Kamran Hussain’s extremist sermons were recorded by an undercover police officer at a charity-funded mosque in Stoke-on-Trent.
Prosecutors said Hussain told children as young as 10 that non-Muslims wanted to kill them and that they must “stand up and be ready to sacrifice, be ready to stand in the face of the elements of Shaytan [Satan], be ready to spill blood and have your blood spilt”.
The 40-year-old argued that he was exercising freedom of speech, and that the ability to discuss “difficult concepts in a challenging world” was an essential part of religion.
But a jury at the Old Bailey found him guilty of eight charges including supporting Isis and encouraging terrorism.
Hussain’s lunchtime speeches to the Ellahi Mosque in Tunstall High Street were recorded for four months from June last year, seeing him address around 40 worshippers including children.
Prosecutors said the 10 out of 17 sermons investigated “strayed beyond the mainstream moderate Islamic thought”.
The court heard that in June, Hussain referred to Isis as “a small fledgling state who is standing in the face of a pompous and arrogant army”, while calling on Muslims to pray for the terrorist group’s victory and for their “oppressors to be annihilated”.
The following month, he prayed for all to live under Sharia law and urged his listeners to stand against “sinners, oppressors and infidels”.
He urged them to “finish them and remove their heads for what they do”, adding: “When you don’t fulfil the command of Allah, I’m coming to remove your head.”

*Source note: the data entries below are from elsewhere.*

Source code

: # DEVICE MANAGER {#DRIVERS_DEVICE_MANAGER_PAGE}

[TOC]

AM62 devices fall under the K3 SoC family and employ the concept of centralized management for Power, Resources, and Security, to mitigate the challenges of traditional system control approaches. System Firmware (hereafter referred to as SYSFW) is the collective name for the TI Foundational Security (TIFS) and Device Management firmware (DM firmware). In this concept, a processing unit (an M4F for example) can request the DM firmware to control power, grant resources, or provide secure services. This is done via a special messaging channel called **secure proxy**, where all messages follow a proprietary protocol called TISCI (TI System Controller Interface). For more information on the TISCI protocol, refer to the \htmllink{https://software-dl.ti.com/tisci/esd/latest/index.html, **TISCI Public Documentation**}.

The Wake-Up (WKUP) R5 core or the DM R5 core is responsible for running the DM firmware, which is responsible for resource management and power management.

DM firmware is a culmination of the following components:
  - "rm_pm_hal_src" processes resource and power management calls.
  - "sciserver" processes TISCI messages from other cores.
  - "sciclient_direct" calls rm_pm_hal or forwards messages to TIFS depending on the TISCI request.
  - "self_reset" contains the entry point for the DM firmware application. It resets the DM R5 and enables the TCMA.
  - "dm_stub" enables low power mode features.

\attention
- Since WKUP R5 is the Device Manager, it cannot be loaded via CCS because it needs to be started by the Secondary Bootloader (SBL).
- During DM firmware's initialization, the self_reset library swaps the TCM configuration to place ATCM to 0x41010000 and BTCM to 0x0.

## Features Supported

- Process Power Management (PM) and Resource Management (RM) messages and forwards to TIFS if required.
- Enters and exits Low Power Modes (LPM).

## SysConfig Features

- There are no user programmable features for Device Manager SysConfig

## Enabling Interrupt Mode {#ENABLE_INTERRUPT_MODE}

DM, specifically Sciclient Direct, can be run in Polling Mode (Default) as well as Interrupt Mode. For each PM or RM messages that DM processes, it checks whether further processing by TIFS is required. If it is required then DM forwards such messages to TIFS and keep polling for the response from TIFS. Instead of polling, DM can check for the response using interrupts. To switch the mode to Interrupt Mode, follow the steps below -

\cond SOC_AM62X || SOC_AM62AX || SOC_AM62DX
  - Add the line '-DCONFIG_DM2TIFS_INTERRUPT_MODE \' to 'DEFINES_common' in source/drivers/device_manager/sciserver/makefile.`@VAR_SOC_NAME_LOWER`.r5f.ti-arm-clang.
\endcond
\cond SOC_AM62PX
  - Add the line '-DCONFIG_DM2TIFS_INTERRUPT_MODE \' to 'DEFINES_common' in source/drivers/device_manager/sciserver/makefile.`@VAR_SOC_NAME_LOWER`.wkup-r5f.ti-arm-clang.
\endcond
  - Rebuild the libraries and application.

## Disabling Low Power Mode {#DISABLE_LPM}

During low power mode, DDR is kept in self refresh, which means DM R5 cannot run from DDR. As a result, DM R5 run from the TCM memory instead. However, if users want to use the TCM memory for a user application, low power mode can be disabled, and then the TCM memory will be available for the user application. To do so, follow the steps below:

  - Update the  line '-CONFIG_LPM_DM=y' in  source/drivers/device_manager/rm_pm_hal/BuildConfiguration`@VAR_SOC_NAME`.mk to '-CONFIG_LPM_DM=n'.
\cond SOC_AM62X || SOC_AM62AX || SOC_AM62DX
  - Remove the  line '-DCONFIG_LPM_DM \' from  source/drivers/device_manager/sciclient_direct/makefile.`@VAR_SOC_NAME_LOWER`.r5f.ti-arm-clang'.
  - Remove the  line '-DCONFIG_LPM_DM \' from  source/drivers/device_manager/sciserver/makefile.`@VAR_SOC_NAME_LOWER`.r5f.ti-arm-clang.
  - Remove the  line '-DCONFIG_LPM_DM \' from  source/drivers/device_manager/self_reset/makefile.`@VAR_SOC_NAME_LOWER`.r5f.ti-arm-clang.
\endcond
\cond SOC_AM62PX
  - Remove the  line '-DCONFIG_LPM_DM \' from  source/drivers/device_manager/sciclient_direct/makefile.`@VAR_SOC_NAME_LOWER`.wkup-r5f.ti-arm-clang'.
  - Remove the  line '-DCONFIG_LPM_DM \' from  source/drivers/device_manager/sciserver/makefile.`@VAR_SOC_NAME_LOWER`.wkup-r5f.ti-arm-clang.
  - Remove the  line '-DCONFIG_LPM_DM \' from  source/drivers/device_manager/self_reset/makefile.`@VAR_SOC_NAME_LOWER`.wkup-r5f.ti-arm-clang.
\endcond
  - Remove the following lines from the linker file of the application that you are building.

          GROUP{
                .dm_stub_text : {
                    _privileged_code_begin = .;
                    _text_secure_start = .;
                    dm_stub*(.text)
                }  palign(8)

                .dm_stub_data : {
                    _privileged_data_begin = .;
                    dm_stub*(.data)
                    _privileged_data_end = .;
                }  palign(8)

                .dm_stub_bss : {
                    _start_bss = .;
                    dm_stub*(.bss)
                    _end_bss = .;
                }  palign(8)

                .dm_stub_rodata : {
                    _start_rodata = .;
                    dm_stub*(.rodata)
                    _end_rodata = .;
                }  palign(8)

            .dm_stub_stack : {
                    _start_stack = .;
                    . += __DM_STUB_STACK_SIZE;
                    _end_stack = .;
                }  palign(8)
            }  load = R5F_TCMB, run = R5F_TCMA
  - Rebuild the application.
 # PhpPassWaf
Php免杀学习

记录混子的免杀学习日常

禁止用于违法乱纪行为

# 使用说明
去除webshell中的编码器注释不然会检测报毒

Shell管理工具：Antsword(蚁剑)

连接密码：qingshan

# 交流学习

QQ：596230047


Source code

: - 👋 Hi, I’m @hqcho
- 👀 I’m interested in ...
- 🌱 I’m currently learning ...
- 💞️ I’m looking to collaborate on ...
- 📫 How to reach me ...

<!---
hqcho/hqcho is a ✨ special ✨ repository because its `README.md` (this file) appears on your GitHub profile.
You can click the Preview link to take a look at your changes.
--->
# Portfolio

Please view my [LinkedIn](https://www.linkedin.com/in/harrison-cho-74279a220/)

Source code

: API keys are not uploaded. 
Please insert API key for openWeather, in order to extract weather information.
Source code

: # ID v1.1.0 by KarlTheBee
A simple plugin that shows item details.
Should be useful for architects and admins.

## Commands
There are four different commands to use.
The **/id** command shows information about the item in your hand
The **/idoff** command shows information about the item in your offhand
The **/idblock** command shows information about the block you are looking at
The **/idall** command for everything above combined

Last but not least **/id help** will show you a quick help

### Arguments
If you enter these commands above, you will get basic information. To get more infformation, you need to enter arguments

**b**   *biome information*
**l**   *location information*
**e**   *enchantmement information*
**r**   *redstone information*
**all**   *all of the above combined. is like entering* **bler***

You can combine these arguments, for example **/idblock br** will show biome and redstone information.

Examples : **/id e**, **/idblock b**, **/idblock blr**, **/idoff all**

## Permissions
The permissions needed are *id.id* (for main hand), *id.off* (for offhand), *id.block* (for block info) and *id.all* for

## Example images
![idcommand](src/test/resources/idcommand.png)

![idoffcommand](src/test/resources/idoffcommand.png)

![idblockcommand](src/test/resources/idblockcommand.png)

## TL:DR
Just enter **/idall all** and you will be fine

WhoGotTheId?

In August, Hussain was recorded speaking in favour of engaging in jihad, while claiming that neither the “Queen or Prime Minister” could stand in the way of the law of Allah.
Hussain said jihadis would “take over a land; they stand a black flag; and establish the law of Allah over the necks of the people, whether they like it or don’t like it”.
His words were echoed in an audio clip found on one of his mobile phones with a jihadi saying: “Inshallah... we will see the black flag rise over Big Ben and Downing Street.”
Around 15 children were present at a meeting later that month when he gave an incendiary sermon on non-Muslim “kuffar”, while floating conspiracy theories claiming that the far-right English Defence League and Britain First had been created by the Government to target Muslims.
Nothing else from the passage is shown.